* [Your goal]: Output only the lines below that start at the line containing "## Responsiveness" and end at the line containing "Samsung S22 |", with both ends kept.

* [Available data]:

******************************

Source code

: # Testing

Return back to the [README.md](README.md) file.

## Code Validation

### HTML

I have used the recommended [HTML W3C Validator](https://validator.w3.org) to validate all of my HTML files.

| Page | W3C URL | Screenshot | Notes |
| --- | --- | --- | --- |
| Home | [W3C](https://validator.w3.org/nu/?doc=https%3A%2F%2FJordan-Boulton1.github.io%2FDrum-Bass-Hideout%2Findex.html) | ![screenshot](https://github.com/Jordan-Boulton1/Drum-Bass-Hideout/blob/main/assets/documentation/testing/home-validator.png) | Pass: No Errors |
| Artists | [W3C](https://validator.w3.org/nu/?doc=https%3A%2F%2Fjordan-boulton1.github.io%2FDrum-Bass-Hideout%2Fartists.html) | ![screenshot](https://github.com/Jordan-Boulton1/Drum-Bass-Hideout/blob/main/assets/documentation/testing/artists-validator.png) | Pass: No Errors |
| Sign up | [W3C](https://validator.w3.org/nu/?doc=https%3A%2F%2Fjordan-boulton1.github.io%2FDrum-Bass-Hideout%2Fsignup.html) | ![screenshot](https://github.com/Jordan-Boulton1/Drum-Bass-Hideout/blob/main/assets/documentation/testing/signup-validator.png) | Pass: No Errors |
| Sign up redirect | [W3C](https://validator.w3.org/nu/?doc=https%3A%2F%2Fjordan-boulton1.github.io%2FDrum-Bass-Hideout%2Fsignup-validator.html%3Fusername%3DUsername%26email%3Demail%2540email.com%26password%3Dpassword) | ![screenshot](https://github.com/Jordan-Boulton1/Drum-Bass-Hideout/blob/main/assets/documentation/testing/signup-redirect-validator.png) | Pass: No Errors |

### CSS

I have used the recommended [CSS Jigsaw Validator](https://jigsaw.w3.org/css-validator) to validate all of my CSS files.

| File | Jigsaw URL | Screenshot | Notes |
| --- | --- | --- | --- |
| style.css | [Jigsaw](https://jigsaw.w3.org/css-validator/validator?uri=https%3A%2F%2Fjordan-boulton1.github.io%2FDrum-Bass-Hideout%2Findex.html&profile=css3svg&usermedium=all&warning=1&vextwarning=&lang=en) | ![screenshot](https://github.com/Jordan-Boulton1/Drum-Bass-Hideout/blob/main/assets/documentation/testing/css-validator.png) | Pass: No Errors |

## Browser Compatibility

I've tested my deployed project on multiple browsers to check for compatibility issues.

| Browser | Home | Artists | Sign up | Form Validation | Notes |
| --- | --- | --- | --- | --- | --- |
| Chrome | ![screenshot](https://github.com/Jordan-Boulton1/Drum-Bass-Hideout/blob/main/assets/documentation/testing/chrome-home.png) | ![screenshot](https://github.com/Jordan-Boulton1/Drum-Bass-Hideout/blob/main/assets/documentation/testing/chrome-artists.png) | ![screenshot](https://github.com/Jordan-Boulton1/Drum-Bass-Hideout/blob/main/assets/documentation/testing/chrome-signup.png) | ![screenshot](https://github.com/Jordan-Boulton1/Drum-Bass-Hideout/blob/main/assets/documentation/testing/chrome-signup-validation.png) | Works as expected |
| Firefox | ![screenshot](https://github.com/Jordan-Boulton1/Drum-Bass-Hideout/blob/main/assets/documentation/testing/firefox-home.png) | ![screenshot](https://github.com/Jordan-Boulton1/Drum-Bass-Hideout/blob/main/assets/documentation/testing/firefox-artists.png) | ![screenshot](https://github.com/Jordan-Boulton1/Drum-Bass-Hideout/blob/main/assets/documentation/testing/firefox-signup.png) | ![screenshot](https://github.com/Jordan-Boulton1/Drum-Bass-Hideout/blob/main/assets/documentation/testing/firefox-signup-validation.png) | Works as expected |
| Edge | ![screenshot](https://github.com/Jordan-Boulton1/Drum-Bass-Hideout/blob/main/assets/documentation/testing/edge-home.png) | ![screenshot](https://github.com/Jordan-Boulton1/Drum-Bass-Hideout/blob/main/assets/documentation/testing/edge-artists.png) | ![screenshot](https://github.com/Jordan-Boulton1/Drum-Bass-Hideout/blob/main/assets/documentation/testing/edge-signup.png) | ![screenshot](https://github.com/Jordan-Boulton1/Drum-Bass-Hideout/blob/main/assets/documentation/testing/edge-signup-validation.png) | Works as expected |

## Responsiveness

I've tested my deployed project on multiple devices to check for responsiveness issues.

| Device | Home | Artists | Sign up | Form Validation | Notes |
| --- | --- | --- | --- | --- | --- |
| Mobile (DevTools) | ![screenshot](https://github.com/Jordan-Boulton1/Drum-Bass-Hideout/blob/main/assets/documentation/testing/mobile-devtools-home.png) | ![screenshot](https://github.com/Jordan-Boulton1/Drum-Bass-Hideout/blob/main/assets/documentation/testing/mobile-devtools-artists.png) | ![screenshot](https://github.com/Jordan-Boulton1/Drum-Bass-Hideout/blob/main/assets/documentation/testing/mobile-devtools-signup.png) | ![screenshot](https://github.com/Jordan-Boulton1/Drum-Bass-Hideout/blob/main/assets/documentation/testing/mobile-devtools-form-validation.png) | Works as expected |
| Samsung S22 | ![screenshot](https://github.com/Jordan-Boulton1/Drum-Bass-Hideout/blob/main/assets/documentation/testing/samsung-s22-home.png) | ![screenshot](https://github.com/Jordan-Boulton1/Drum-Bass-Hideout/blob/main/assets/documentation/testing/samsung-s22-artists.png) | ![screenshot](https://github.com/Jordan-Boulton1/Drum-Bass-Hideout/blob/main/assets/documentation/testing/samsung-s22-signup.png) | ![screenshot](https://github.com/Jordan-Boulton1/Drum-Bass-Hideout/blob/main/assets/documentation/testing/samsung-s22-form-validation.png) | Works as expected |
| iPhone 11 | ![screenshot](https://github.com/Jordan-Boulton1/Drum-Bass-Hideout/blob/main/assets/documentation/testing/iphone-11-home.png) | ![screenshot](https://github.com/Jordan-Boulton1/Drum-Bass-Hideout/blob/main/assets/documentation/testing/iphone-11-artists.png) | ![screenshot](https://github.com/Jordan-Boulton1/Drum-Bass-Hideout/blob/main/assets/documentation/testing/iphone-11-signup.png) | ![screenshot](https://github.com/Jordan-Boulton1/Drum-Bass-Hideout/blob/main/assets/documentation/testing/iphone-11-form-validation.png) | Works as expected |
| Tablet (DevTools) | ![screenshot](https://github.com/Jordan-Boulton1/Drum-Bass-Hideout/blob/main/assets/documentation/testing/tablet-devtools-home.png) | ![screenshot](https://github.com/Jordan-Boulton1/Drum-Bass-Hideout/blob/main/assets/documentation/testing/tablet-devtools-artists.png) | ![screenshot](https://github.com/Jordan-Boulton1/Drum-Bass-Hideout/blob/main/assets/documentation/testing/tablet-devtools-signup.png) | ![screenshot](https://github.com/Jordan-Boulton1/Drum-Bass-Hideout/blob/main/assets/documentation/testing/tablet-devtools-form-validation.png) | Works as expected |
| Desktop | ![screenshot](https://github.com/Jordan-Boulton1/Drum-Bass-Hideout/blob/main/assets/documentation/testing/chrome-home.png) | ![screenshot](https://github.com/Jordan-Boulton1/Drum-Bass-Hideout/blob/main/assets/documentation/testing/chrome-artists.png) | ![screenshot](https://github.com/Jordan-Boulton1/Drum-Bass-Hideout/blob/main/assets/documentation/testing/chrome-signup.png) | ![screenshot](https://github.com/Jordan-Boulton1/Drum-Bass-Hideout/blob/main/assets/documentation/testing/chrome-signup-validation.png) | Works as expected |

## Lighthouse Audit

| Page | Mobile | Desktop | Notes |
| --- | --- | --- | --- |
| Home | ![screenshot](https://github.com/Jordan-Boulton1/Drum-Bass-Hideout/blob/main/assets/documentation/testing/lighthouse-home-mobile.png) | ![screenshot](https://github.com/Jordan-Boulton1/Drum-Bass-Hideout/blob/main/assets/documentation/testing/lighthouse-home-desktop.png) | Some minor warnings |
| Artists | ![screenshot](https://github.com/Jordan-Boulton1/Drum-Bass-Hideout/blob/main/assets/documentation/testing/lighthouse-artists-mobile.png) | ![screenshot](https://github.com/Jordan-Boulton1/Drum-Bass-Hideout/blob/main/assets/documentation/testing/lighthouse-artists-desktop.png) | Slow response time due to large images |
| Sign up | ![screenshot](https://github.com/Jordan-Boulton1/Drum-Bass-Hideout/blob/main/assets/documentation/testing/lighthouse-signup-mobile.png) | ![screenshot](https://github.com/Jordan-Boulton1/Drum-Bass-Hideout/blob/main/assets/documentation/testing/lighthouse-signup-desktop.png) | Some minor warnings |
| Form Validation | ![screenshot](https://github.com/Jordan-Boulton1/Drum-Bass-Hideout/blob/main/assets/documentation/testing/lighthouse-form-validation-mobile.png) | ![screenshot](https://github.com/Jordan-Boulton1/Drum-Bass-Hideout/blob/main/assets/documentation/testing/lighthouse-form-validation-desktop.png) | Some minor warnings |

******************************

* [Answer below]:
## Responsiveness

I've tested my deployed project on multiple devices to check for responsiveness issues.

| Device | Home | Artists | Sign up | Form Validation | Notes |
| --- | --- | --- | --- | --- | --- |
| Mobile (DevTools) | ![screenshot](https://github.com/Jordan-Boulton1/Drum-Bass-Hideout/blob/main/assets/documentation/testing/mobile-devtools-home.png) | ![screenshot](https://github.com/Jordan-Boulton1/Drum-Bass-Hideout/blob/main/assets/documentation/testing/mobile-devtools-artists.png) | ![screenshot](https://github.com/Jordan-Boulton1/Drum-Bass-Hideout/blob/main/assets/documentation/testing/mobile-devtools-signup.png) | ![screenshot](https://github.com/Jordan-Boulton1/Drum-Bass-Hideout/blob/main/assets/documentation/testing/mobile-devtools-form-validation.png) | Works as expected |
| Samsung S22 | ![screenshot](https://github.com/Jordan-Boulton1/Drum-Bass-Hideout/blob/main/assets/documentation/testing/samsung-s22-home.png) | ![screenshot](https://github.com/Jordan-Boulton1/Drum-Bass-Hideout/blob/main/assets/documentation/testing/samsung-s22-artists.png) | ![screenshot](https://github.com/Jordan-Boulton1/Drum-Bass-Hideout/blob/main/assets/documentation/testing/samsung-s22-signup.png) | ![screenshot](https://github.com/Jordan-Boulton1/Drum-Bass-Hideout/blob/main/assets/documentation/testing/samsung-s22-form-validation.png) | Works as expected |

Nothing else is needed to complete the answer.